God’s death penalty is neither unjust, nor too severe. God could have blotted Adam and his race out of existence, but He had a higher purpose – to use the trials and experiences under the curse to prepare mankind to take a wiser course. If sin’s penalty was eternal torment, our redemption would have cost our Lord that price. But Christ does not suffer eternal torment, for 1 Corinthians 15: 3 states, “Christ died for our sins,” and Hebrews 2: 9 declares that “he by the grace of God should taste death for every man.” How marvelous is the wisdom and economy of our great Creator! The whole world has been condemned for one man’s disobedience, so that He might have mercy upon all through the obedience of another, our Lord Jesus Christ. That does not mean that we have no individual responsibility, for every sin, in proportion to its willfulness, degrades character and will make it that much more difficult to overcome in the next Age.

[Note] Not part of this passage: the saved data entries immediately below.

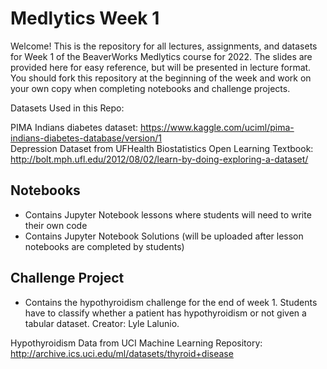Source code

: # Medlytics Week 1
Welcome! This is the repository for all lectures, assignments, and datasets for Week 1 of the BeaverWorks Medlytics course for 2022. The slides are provided here for easy reference, but will be presented in lecture format. You should fork this repository at the beginning of the week and work on your own copy when completing notebooks and challenge projects.

Datasets Used in this Repo:

PIMA Indians diabetes dataset: https://www.kaggle.com/uciml/pima-indians-diabetes-database/version/1   
Depression Dataset from UFHealth Biostatistics Open Learning Textbook: http://bolt.mph.ufl.edu/2012/08/02/learn-by-doing-exploring-a-dataset/   

## Notebooks
* Contains Jupyter Notebook lessons where students will need to write their own code
* Contains Jupyter Notebook Solutions (will be uploaded after lesson notebooks are completed by students)


## Challenge Project
* Contains the hypothyroidism challenge for the end of week 1. Students have to classify whether a patient has hypothyroidism or not given a tabular dataset. Creator: Lyle Lalunio.

Hypothyroidism Data from UCI Machine Learning Repository: http://archive.ics.uci.edu/ml/datasets/thyroid+disease  
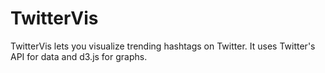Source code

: TwitterVis
==========

TwitterVis lets you visualize trending hashtags on Twitter.
It uses Twitter's API for data and d3.js for graphs.
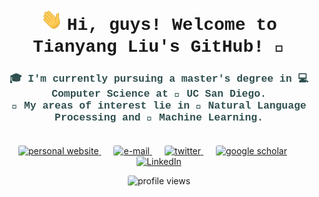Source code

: <h1 align="center">
    <img src="assets/wave.gif" width="35px">
    <span style="font-family: 'Courier New', Courier, monospace;">
        Hi, guys! Welcome to Tianyang Liu's GitHub! 🍻
    </span>
</h1>

<h3 align="center" style="font-family: 'Courier New', Courier, monospace; color: #2F4F4F;">
    🎓 I'm currently pursuing a master's degree in 💻 Computer Science at 🏫 UC San Diego. <br>
    🔬 My areas of interest lie in 💬 Natural Language Processing and 🤖 Machine Learning. <br><br>
</h3>


<p align="center">
    <a href="https://leolty.github.io/" style="margin-right: 20px;">
        <img src="https://img.shields.io/badge/Personal_Website-FFC107?style=for-the-badge&logo=aiqfome&logoColor=black" alt="personal website" style="border-radius: 3px;">
    </a>
    <a href="mailto:til040@ucsd.edu" style="margin-right: 20px;">
        <img src="https://img.shields.io/badge/Email-EA4335?style=for-the-badge&logo=gmail&logoColor=white" alt="e-mail" style="border-radius: 3px;">
    </a>
    <a href="https://twitter.com/LtyLeoii22" style="margin-right: 20px;">
        <img src="https://img.shields.io/badge/Twitter-1DA1F2?style=for-the-badge&logo=twitter&logoColor=white" alt="twitter" style="border-radius: 3px;">
    </a>
    <a href="https://scholar.google.com/citations?user=rJAeYdwAAAAJ&hl=en" style="margin-right: 20px;">
        <img src="https://img.shields.io/badge/Google_Scholar-4285F4?style=for-the-badge&logo=google&logoColor=white" alt="google scholar" style="border-radius: 3px;">
    </a>
    <a href="https://www.linkedin.com/in/tianyangliu-whu-ucsd/">
        <img src="https://img.shields.io/badge/LinkedIn-0A66C2?style=for-the-badge&logo=linkedin&logoColor=white" alt="LinkedIn" style="border-radius: 3px;">
    </a>
</p>
        

<!--
<p align="center" style="margin-top: 20px;">
    <a href="https://github.com/Leolty#gh-light-mode-only">
        <img src="http://github-profile-summary-cards-two.vercel.app/api/cards/profile-details?username=Leolty&hide_border=true&theme=flag_india&card_width=680" />
    </a>
    <a href="https://github.com/Leolty#gh-dark-mode-only">
        <img src="http://github-profile-summary-cards-two.vercel.app/api/cards/profile-details?username=Leolty&hide_border=true&theme=2077&card_width=680" />
    </a>
</p>

<p align="center">
    <a href="https://github.com/Leolty#gh-light-mode-only">
        <img src="http://github-profile-summary-cards-two.vercel.app/api/cards/productive-time?username=Leolty&theme=flag_india&utcOffset=-7&card_width=350" />
    </a>
    <a href="https://github.com/Leolty#gh-dark-mode-only">
        <img src="http://github-profile-summary-cards-two.vercel.app/api/cards/productive-time?username=Leolty&theme=2077&utcOffset=-7&card_width=350" />
    </a>
    <a href="https://github.com/Leolty#gh-light-mode-only">
        <img src="http://github-profile-summary-cards-two.vercel.app/api/cards/most-commit-language?username=Leolty&theme=flag_india&card_width=350" />
    </a>
    <a href="https://github.com/Leolty#gh-dark-mode-only">
        <img src="http://github-profile-summary-cards-two.vercel.app/api/cards/repos-per-language?username=Leolty&theme=2077&card_width=350" />
    </a>
</p>
-->

<p align="center"> 
    <img src="https://komarev.com/ghpvc/?username=Leolty&color=FD5E0F&style=for-the-badge" alt="profile views" style="border-radius: 3px;">
</p>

The Resurrection of the Dead
Our Lord’s miracles foreshadowed His great Millennial works. All the sick, lame, blind and dead will be revived, and given the opportunity to attain human perfection, and gain eternal life, but the disobedient will go into the Second Death (Acts 3: 23). Our Lord’s most notable miracle was the raising of Lazarus from the dead (John 11), but Jesus intimated that what He did for Lazarus He would do for Adam and his race. Jesus stated, “The hour is coming, in the which all that are in the graves shall hear his voice, and shall come forth” (John 5: 28, 29). Isaiah 61: 1 reads, “To proclaim liberty to the captives, and the opening of the prison to them that are bound.” This passage is not referring to a literal prison, but to the great prison-house of death, the tomb, which holds over 30 billion of our race.
God’s Word alone answers the question, Where are the Dead? And it answers that the dead are dead, and that our hopes are centered in the redemptive work of Christ, and His resurrection work at His Second Advent. We rejoice that soon Satan will be bound, his kingdom will be destroyed and God’s Kingdom will be established in all the earth.